Constructions

Loïc Gaume illustrateur auteur graphiste belgique bruxelles Constructions est une série de compositions dessinées, sans échelles, inspirées de cabanes, de cathédrales, d’échafaudages ou encore de granges réalisée à l’occasion du festival Picture.

Coédition le Mont Des Arts/Kunstberg et Les Détails éditions, 2019

«Constructions» est une série de compositions dessinées, sans échelles, inspirées de cabanes, de cathédrales, d’échafaudages ou encore de granges réalisée à l’occasion du festival Picture. 

Construction
– Action de construire.
– Manière dont une chose est construite.
– Terme de grammaire.
Arrangement des mots, place des termes et des propositions.
– Terme de géométrie.
Figure, ligne qu’on trace pour arriver à une démonstration.
Dictionnaire Littré

48 pages, tirage limité, impression offset

Une construction est une «opération qui consiste à assembler, à disposer les matériaux ou les différentes parties pour former un tout complexe et fonctionnel», et peut se rapporter à la grammaire, aux systèmes sociaux, aux mathématiques, à l’architecture, … L’auteur qui nous donne quelques définitions dès le départ, élargit dès l’abord le champ dans lequel pourraient se situer ses propositions. Alors on ouvre le livre au format carnet. Comme dans un carnet il s’agit d’une suite de dessins, rouges, jaunes, verts, noirs. Sources d’inspiration, notes, recherches et accumulations qui se constituent sur le temps. 
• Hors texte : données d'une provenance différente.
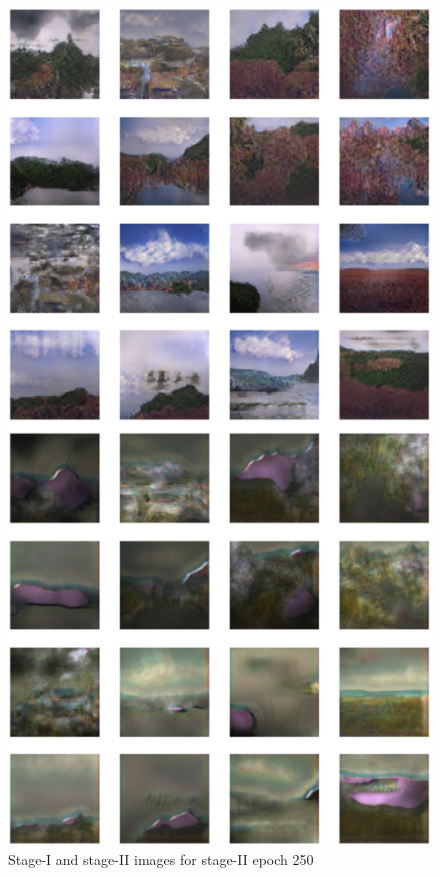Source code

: \documentclass{article}
\begin{document}
	\begin{figure}[h]
	\centering
	\includegraphics[scale=0.6]{images/epoch250_FID414.png}
	\caption{Stage-I and stage-II images for stage-II epoch 250}
	\end{figure}
\end{document}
Loïc Gaume a travaillé ici au trait, représentant des assemblages, des structures, privilégiant le caractère brut de figures entre traits, planches ou kapla sur lesquels pourraient venir s’appuyer des matériaux de recouvrement si l’on se trouvait dans le cadre d’une cabane ou d’une demeure classique.

Mais ici, point d’obturation, ce qui intéresse Loïc Gaume, comme dans ses autres albums, c’est la structure, le processus. Dans ce livre tout est minimal, ouvert … et de guingois  Du déséquilibre nait un sentiment de fragilité, d’incertitude, de jeté dans l’inconnu. On retient son souffle pour éprouver «les potentialités du déséquilibre». Je pense au mouvement de L’Homme qui marche de Giacometti, aux bois de récupération assemblés de Tadashi Kawamata. 
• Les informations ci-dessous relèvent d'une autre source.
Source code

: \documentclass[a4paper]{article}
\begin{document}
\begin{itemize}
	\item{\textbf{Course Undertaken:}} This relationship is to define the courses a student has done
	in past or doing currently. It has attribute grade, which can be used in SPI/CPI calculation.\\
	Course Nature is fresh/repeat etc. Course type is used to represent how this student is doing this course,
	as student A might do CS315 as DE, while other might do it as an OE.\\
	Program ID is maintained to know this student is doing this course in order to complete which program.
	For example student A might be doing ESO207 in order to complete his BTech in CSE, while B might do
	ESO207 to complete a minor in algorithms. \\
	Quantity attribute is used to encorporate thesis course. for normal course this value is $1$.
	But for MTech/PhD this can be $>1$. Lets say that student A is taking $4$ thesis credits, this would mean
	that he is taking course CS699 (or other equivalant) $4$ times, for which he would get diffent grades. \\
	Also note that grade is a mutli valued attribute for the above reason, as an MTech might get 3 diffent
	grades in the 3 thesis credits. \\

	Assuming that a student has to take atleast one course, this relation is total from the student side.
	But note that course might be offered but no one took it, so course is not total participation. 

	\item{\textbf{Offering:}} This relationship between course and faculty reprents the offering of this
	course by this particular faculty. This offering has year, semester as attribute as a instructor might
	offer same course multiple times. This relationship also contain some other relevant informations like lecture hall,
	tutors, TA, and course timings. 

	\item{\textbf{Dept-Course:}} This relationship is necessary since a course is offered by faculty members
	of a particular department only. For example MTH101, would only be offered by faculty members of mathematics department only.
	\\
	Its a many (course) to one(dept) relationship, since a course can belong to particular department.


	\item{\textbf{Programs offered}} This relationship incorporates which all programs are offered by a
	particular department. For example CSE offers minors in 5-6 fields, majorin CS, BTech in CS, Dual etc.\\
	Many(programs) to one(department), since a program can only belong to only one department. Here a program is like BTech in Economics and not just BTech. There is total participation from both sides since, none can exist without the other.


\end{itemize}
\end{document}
Les constructions de Loïc Gaume, naïves, semblent animées d’une vitalité intérieure, comme celle des jeux d’enfant et de leurs abris faits de bric et de broc, compositions de temps à soi, de manières d’habiter. A la frontière entre cabanes, huttes, ponts, tours et cathédrales, l’inventivité et les élaborations complexes de l’auteur laissent le lecteur à la poursuite d’une mémoire personnelle. voir aussi pour le plaisir les Refuges d’art d’Andy Goldsworthy (…).